00000 X.X. 000xx Xxxx
Xxxxx, Xxxxxxx 00000
Attn: Xxxx Xxxxxx
Chairman and Chief Executive Officer
Gentlemen:
The undersigned ("Subscriber") hereby tenders this Subscription
Agreement ("Agreement") for the purchase of _________ shares of common stock,
$.01 par value ("Common Stock") of Perfumania, Inc., a Florida corporation
("Perfumania").
1. SUBSCRIPTION. Subscriber hereby irrevocably subscribes for and
agrees to purchase ____________ shares (the "Shares") of Common Stock for a
purchase price of $8.50 per Share, or $____________ in the aggregate.
Subscriber has heretofore made payment of the full amount of the purchase price
of the Shares by wire transfer of funds in accordance with instructions from
Perfumania.
2. OFFERING MATERIAL. Subscriber represents and warrants that it is in
receipt of and that it has carefully read the following items, which items
constitute the only information provided by Perfumania to Subscriber in
connection with Subscriber's investment in the Shares (the "Offering
Materials"): (a) Perfumania's Annual Report on Form 10-K for its fiscal year
ended January 31, 1998 (the "Form 10-K"); (b) Perfumania's Quarterly Reports on
Form 10-Q for the quarters ended May 2, 1998, August 1, 1998 and October 31,
1998; and (c) Perfumania's Proxy Statement for its Annual Meeting of
Shareholders held on December 16, 1998.
3. REPRESENTATIONS AND WARRANTIES OF PERFUMANIA. Perfumania represents
and warrants that: (a) it is a corporation duly organized and validly existing
and in good standing under the laws of the State of Florida, with full power
and authority to carry on its business as currently conducted; (b) it, by
appropriate corporate action, has, or will have prior to the issuance of the
Shares, duly authorized the execution, delivery and performance of this
Agreement and all of the transactions contemplated hereby, including the
issuance and delivery of the Shares and the registration of such shares; (c)

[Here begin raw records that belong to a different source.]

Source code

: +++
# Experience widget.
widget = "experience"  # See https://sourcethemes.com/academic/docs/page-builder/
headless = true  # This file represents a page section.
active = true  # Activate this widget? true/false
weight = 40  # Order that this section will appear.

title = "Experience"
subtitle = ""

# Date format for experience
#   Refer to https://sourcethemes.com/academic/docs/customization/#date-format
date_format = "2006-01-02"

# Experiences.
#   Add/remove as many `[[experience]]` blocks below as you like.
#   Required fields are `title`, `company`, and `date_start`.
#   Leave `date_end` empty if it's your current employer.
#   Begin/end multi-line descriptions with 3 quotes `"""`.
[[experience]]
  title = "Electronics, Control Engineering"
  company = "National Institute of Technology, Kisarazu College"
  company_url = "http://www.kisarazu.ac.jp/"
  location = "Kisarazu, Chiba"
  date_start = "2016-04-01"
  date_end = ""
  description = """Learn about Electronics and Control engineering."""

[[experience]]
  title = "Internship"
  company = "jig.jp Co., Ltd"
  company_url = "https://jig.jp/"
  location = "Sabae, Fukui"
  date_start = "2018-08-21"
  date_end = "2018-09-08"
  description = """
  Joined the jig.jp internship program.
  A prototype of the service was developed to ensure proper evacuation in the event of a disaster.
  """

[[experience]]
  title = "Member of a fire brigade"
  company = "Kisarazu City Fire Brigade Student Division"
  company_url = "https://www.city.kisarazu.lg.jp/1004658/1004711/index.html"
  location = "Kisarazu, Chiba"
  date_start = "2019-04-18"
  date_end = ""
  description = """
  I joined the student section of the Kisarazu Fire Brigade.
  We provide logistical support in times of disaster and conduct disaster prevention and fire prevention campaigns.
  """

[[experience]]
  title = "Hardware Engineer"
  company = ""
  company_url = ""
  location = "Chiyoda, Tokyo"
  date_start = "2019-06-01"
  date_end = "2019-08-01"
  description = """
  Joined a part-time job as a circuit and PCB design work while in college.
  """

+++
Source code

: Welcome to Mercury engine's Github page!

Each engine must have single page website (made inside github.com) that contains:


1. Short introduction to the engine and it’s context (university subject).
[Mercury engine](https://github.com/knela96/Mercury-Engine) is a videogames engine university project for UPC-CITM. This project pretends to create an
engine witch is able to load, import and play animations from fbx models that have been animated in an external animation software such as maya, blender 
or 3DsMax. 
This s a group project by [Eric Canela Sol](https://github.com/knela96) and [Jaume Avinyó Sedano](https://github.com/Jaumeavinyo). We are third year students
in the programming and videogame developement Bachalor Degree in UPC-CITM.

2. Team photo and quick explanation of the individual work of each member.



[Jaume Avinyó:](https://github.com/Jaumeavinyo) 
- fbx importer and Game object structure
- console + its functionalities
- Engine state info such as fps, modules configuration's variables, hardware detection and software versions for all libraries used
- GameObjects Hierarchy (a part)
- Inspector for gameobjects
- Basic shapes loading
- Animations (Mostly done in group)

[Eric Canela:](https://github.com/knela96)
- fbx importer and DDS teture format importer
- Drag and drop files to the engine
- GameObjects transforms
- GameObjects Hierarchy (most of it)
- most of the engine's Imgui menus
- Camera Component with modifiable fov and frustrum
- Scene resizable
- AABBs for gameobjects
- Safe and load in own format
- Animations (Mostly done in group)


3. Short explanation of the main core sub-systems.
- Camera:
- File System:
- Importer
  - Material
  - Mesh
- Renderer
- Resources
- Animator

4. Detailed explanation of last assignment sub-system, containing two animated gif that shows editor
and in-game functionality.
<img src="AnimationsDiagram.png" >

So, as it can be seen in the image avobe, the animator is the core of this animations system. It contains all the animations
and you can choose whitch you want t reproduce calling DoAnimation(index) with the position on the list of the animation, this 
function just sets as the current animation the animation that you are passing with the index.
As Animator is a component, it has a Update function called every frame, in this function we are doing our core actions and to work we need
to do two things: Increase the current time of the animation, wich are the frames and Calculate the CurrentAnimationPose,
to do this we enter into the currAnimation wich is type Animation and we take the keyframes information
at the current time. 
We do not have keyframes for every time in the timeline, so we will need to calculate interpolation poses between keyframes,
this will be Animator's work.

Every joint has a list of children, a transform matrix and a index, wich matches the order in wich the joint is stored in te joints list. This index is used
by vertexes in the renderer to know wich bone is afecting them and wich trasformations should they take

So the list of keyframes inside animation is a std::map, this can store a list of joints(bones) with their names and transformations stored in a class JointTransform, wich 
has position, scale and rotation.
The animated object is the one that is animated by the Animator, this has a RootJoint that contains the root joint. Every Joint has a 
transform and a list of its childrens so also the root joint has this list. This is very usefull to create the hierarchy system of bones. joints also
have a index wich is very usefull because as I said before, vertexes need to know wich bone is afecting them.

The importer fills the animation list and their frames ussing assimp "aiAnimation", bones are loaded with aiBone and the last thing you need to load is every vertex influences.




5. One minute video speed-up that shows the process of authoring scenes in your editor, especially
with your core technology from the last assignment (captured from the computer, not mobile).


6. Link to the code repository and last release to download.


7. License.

the Shares are not subject to preemptive or other rights of any stockholders
and when issued in accordance with the terms of this Agreement, the Shares will
be validly issued, fully paid and nonassessable; and (d) performance of this
Agreement and compliance with the provisions hereof will not violate any
provision of any applicable law or of its Articles of Incorporation or By-Laws,
and will not conflict with or result in any breach of any of the terms,
conditions or provisions of, or constitute a default under, or result in the
creation or imposition of any lien, charge or encumbrance upon, any of its
material properties or assets, pursuant to the terms of any material indenture,
mortgage or other agreement or instrument binding upon it or any of its
subsidiaries, other than such breaches, defaults or liens which would not have
a material adverse effect on Perfumania and its subsidiaries taken as a whole.
Perfumania further represents and warrants that as of the date hereof the
Offering Materials are true and correct, in all material respects, except for
any written communications made by Perfumania to the Subscriber describing any
material change in Perfumania's business or operations.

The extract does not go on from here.